With respect to associated clinical findings, seizures were reported in four cases, and problems with memory were reported for 16 cases. Challenging behaviors associated with KBS, including impulsivity, recalcitrance, agitation, and aggression (often extreme), were noted in 16 cases.
In the majority of cases, KBS symptoms appeared early post-TBI. In 12 cases this occurred in less than 7 days post-TBI, and in five cases it occurred between 7 and 31 days post-TBI. No cases of KBS were diagnosed during coma or when a period of stupor was described.25 Symptoms of KBS appeared around 6 months post-TBI for one case,34 1 year post-TBI for two cases,22,28 and 2 years post-TBI for one case.28 For two cases it was not possible to determine the time at onset. KBS features, including time at onset, and associated clinical findings for each of the included case reports are presented in Table 2.

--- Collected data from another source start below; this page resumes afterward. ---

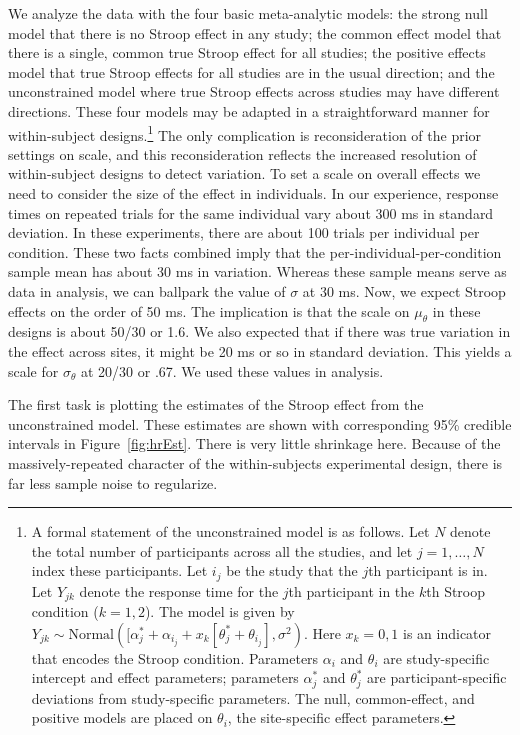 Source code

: \documentclass[english,man]{apa6}
\theoremstyle{definition}
\theoremstyle{definition}
\theoremstyle{definition}
\theoremstyle{remark}
\begin{document}
We analyze the data with the four basic meta-analytic models: the strong
null model that there is no Stroop effect in any study; the common
effect model that there is a single, common true Stroop effect for all
studies; the positive effects model that true Stroop effects for all
studies are in the usual direction; and the unconstrained model where
true Stroop effects across studies may have different directions. These
four models may be adapted in a straightforward manner for
within-subject designs.\footnote{A formal statement of the unconstrained
  model is as follows. Let \(N\) denote the total number of participants
  across all the studies, and let \(j=1,\ldots,N\) index these
  participants. Let \(i_j\) be the study that the \(j\)th participant is
  in. Let \(Y_{jk}\) denote the response time for the \(j\)th
  participant in the \(k\)th Stroop condition (\(k=1,2\)). The model is
  given by
  \(Y_{jk}\sim \mbox{Normal}([\alpha^*_j+\alpha_{i_j}+x_k[\theta^*_j+\theta_{i_j}],\sigma^2)\).
  Here \(x_k=0,1\) is an indicator that encodes the Stroop condition.
  Parameters \(\alpha_i\) and \(\theta_i\) are study-specific intercept
  and effect parameters; parameters \(\alpha^*_j\) and \(\theta^*_j\)
  are participant-specific deviations from study-specific parameters.
  The null, common-effect, and positive models are placed on
  \(\theta_i\), the site-specific effect parameters.} The only
complication is reconsideration of the prior settings on scale, and this
reconsideration reflects the increased resolution of within-subject
designs to detect variation. To set a scale on overall effects we need
to consider the size of the effect in individuals. In our experience,
response times on repeated trials for the same individual vary about 300
ms in standard deviation. In these experiments, there are about 100
trials per individual per condition. These two facts combined imply that
the per-individual-per-condition sample mean has about 30 ms in
variation. Whereas these sample means serve as data in analysis, we can
ballpark the value of \(\sigma\) at 30 ms. Now, we expect Stroop effects
on the order of 50 ms. The implication is that the scale on
\(\mu_\theta\) in these designs is about 50/30 or 1.6. We also expected
that if there was true variation in the effect across sites, it might be
20 ms or so in standard deviation. This yields a scale for
\(\sigma_\theta\) at 20/30 or .67. We used these values in analysis.

The first task is plotting the estimates of the Stroop effect from the
unconstrained model. These estimates are shown with corresponding 95\%
credible intervals in Figure~\ref{fig:hrEst}. There is very little
shrinkage here. Because of the massively-repeated character of the
within-subjects experimental design, there is far less sample noise to
regularize.
\end{document}
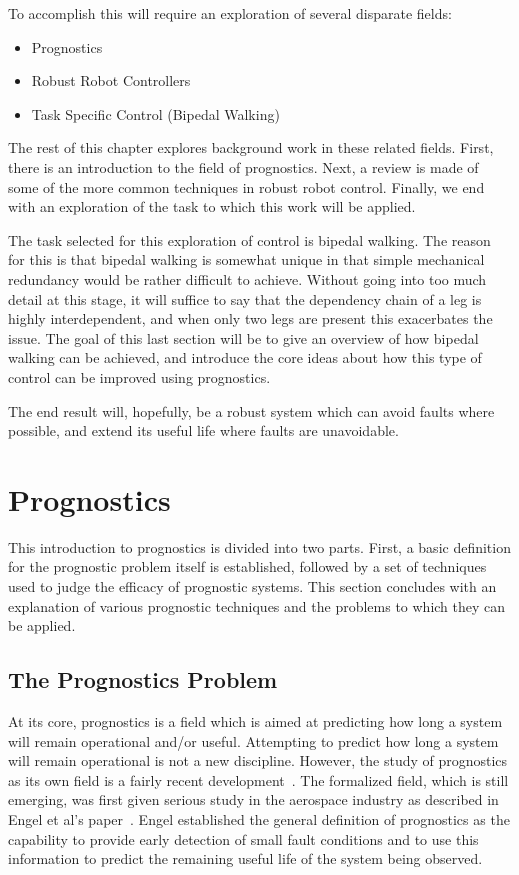 \documentclass[12pt]{article}
\begin{document}
To accomplish this will require an exploration of several disparate
fields:
\begin{itemize}
\item Prognostics
\item Robust Robot Controllers
\item Task Specific Control (Bipedal Walking)
\end{itemize}
The rest of this chapter explores background work in these related
fields.  First, there is an introduction to the field of prognostics.
Next, a review is made of some of the more common techniques in robust
robot control.  Finally, we end with an exploration of the task to
which this work will be applied.

The task selected for this exploration of control is bipedal walking.
The reason for this is that bipedal walking is somewhat unique in that
simple mechanical redundancy would be rather difficult to achieve.
Without going into too much detail at this stage, it will suffice to
say that the dependency chain of a leg is highly interdependent, and
when only two legs are present this exacerbates the issue.  The goal
of this last section will be to give an overview of how bipedal
walking can be achieved, and introduce the core ideas about how this
type of control can be improved using prognostics.

The end result will, hopefully, be a robust system which can avoid
faults where possible, and extend its useful life where faults are
unavoidable.

\section{Prognostics}
This introduction to prognostics is divided into two parts.  First, a
basic definition for the prognostic problem itself is established,
followed by a set of techniques used to judge the efficacy of
prognostic systems.  This section concludes with an explanation of
various prognostic techniques and the problems to which they can be
applied.


\subsection{The Prognostics Problem}
At its core, prognostics is a field which is aimed at predicting how
long a system will remain operational and/or useful.  Attempting to
predict how long a system will remain operational is not a new
discipline.  However, the study of prognostics as its own field is a
fairly recent development~\cite{877920}.  The formalized field, which
is still emerging, was first given serious study in the aerospace
industry as described in Engel et al's paper~\cite{877920}.  Engel
established the general definition of prognostics as the capability to
provide early detection of small fault conditions and to use this
information to predict the remaining useful life of the system being
observed.
\end{document}
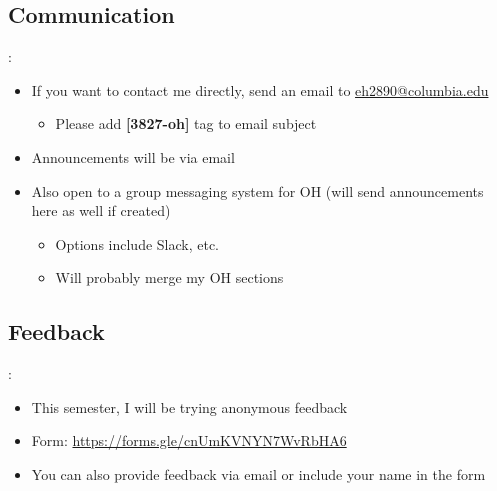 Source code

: \documentclass{../slides}
\begin{document}
\subsection{Communication}
\begin{frame}{\secname: \subsecname}
    \begin{itemize}
        \item If you want to contact me directly, send an email to \href{mailto:eh2890@columbia.edu}{eh2890@columbia.edu}
        \begin{itemize}
            \item Please add \textbf{[3827-oh]} tag to email subject
        \end{itemize}
        \item Announcements will be via email
        \item Also open to a group messaging system for OH (will send announcements here as well if created)
        \begin{itemize}
            \item Options include Slack, etc.
            \item Will probably merge my OH sections
        \end{itemize}
    \end{itemize}
\end{frame}

\subsection{Feedback}
\begin{frame}{\secname: \subsecname}
    \begin{itemize}
        \item This semester, I will be trying anonymous feedback
        \item Form: \url{https://forms.gle/cnUmKVNYN7WvRbHA6}
        \item You can also provide feedback via email or include your name in the form
    \end{itemize}
\end{frame}
\end{document}
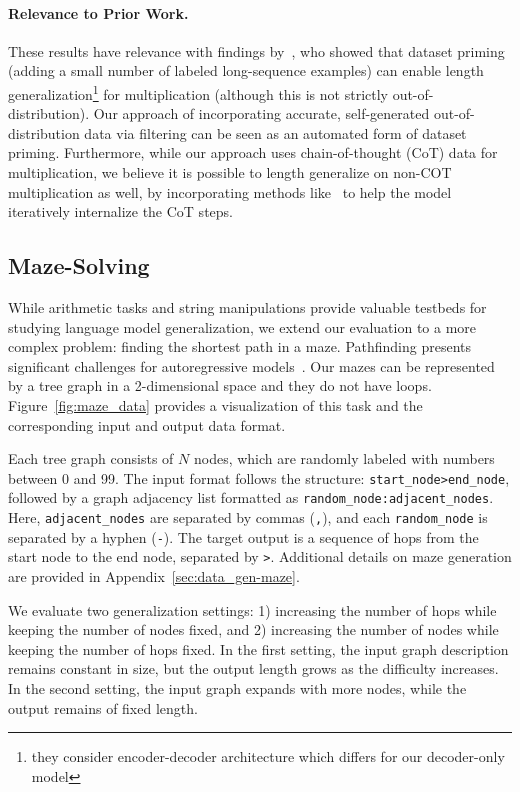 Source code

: \paragraph{Relevance to Prior Work. }
These results have relevance with findings by~\citet{jelassi2023length}, who showed that dataset priming (adding a small number of labeled long-sequence examples) can enable length generalization\footnote{they consider encoder-decoder architecture which differs for our decoder-only model} for multiplication (although this is not strictly out-of-distribution). Our approach of incorporating accurate, self-generated out-of-distribution data via filtering can be seen as an automated form of dataset priming.
Furthermore, while our approach uses chain-of-thought (CoT) data for multiplication, we believe it is possible to length generalize on non-COT multiplication as well, by incorporating methods like~\citet{deng2024explicit} to help the model iteratively internalize the CoT steps.



\subsection{Maze-Solving}\label{sec:maze}

While arithmetic tasks and string manipulations provide valuable testbeds for studying language model generalization, we extend our evaluation to a more complex problem: finding the shortest path in a maze. Pathfinding presents significant challenges for autoregressive models~\citep{bachmann2024pitfalls}. Our mazes can be represented by a tree graph in a 2-dimensional space and they do not have loops. Figure~\ref{fig:maze_data} provides a visualization of this task and the corresponding input and output data format. 

Each tree graph consists of \(N\) nodes, which are randomly labeled with numbers between 0 and 99. The input format follows the structure: 
\texttt{start\_node>end\_node}, followed by a graph adjacency list formatted as \texttt{random\_node:adjacent\_nodes}. Here, \texttt{adjacent\_nodes} are separated by commas (\texttt{,}), and each \texttt{random\_node} is separated by a hyphen (\texttt{-}). The target output is a sequence of hops from the start node to the end node, separated by \texttt{>}. Additional details on maze generation are provided in Appendix~\ref{sec:data_gen-maze}. 

We evaluate two generalization settings: 1) increasing the number of hops while keeping the number of nodes fixed, and 2) increasing the number of nodes while keeping the number of hops fixed. In the first setting, the input graph description remains constant in size, but the output length grows as the difficulty increases. In the second setting, the input graph expands with more nodes, while the output remains of fixed length. 





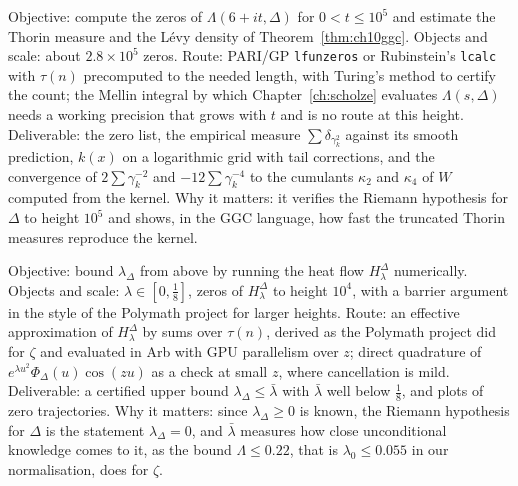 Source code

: \begin{compproblem}
Objective: compute the zeros of $\Lambda(6+it,\Delta)$ for $0<t\le10^5$ and estimate the Thorin measure and the L\'evy density of Theorem~\ref{thm:ch10ggc}. Objects and scale: about $2.8\times10^5$ zeros. Route: PARI/GP \texttt{lfunzeros} or Rubinstein's \texttt{lcalc} with $\tau(n)$ precomputed to the needed length, with Turing's method to certify the count; the Mellin integral by which Chapter~\ref{ch:scholze} evaluates $\Lambda(s,\Delta)$ needs a working precision that grows with $t$ and is no route at this height. Deliverable: the zero list, the empirical measure $\sum\delta_{\gamma_k^2}$ against its smooth prediction, $k(x)$ on a logarithmic grid with tail corrections, and the convergence of $2\sum\gamma_k^{-2}$ and $-12\sum\gamma_k^{-4}$ to the cumulants $\kappa_2$ and $\kappa_4$ of $W$ computed from the kernel. Why it matters: it verifies the Riemann hypothesis for $\Delta$ to height $10^5$ and shows, in the GGC language, how fast the truncated Thorin measures reproduce the kernel.
\end{compproblem}

\begin{compproblem}
Objective: bound $\lambda_\Delta$ from above by running the heat flow $H^\Delta_\lambda$ numerically. Objects and scale: $\lambda\in[0,\frac18]$, zeros of $H^\Delta_\lambda$ to height $10^4$, with a barrier argument in the style of the Polymath project for larger heights. Route: an effective approximation of $H^\Delta_\lambda$ by sums over $\tau(n)$, derived as the Polymath project did for $\zeta$ and evaluated in Arb with GPU parallelism over $z$; direct quadrature of $e^{\lambda u^2}\Phi_\Delta(u)\cos(zu)$ as a check at small $z$, where cancellation is mild. Deliverable: a certified upper bound $\lambda_\Delta\le\bar\lambda$ with $\bar\lambda$ well below $\frac18$, and plots of zero trajectories. Why it matters: since $\lambda_\Delta\ge0$ is known, the Riemann hypothesis for $\Delta$ is the statement $\lambda_\Delta=0$, and $\bar\lambda$ measures how close unconditional knowledge comes to it, as the bound $\Lambda\le0.22$, that is $\lambda_0\le0.055$ in our normalisation, does for $\zeta$.
\end{compproblem}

|Study||Case||Time at KBS Onsetb||Memory||Visual Agnosia||Placidity||Change in Diet||Hyperoral||Sexual Hyperactivity||Hypermetamorphoses||Behavior||Full or Partial KBS|
|Aygunet al.24||T1||Not described||+||+||+||+||+||Not described||FA||Full|
|Bhat et al.22||T3||Not described||+||+||Not described||+||+||+||FA||Partial|
|Caro and Jimenez7||T5||Not described||Not described||+||+||+||+||Not described||A||Partial|
|Deginal and Changty23||T2||Not described||+||+||+||+||+||+||A||Full|
|Fiume and Fiume Garelli26||T1||+||Not described||+||+||+||+||+||D||Partial|
|Góscínski et al.19,20||1||T2||+||Not described||Not described||+||+||+||Not described||A/FA||Partial|
|Góscínski et al.19,20||2||T2||Not described||Not described||Not described||+||+||+||+||A||Partial|
|Hardy and Aldridge2||T1||+||+||+||+||Not described||+||+||FA||Partial|
|Hooshmand et al.34||T3||+||Not described||Not described||+||+||+||Not described||A||Partial|
|Kwiatwoski et al.27||1||T1||Not described||+||+||+||+||+||Not described||A||Partial|
|Kwiatwoski et al.27||2||T1||+||Not described||Not described||+||+||+||+||A/D||Partial|
|Lilly et al.6||T2||+||+||+||+||+||+||+||FA/R||Full|
|Morcos and Guirgis32||T1||+||Not described||Not described||+||Not described||+||+||A||Partial|
|Moviat et al.28||1||T4||+||Not described||+||+||Not described||+||+||RE||Partial|
|Moviat et al.28||2||T3||+||Not described||+||Not described||Not described||+||+||RE||Partial|
|Moviat et al.28||5||T1||+||Not described||+||+||+||+||Not described||RE||Partial|
|Salim et al.48||T1||+||Not described||+||+||Not described||+||Not described||A||Partial|
|Slaughter et al.29||1||T2||+||Not described||Not described||+||+||+||Not described||A/R||Partial|
|Slaughter et al.29||2||T1||+||Not described||Not described||Not described||+||N||Not described||A/FA/R||Partial|
|Smigelski and Boeve36||T5||Not described||Not described||Not described||Not described||+||+||Not described||A||Partial|
|Stewart35||T1||+||Not described||+||+||Not described||+||+||A||Partial|
|York and McCarter30||T1||+||Not described||Not described||+||Not described||+||Not described||N/R||Partial|
Recovery Over Time: All Case Subjects (N=24)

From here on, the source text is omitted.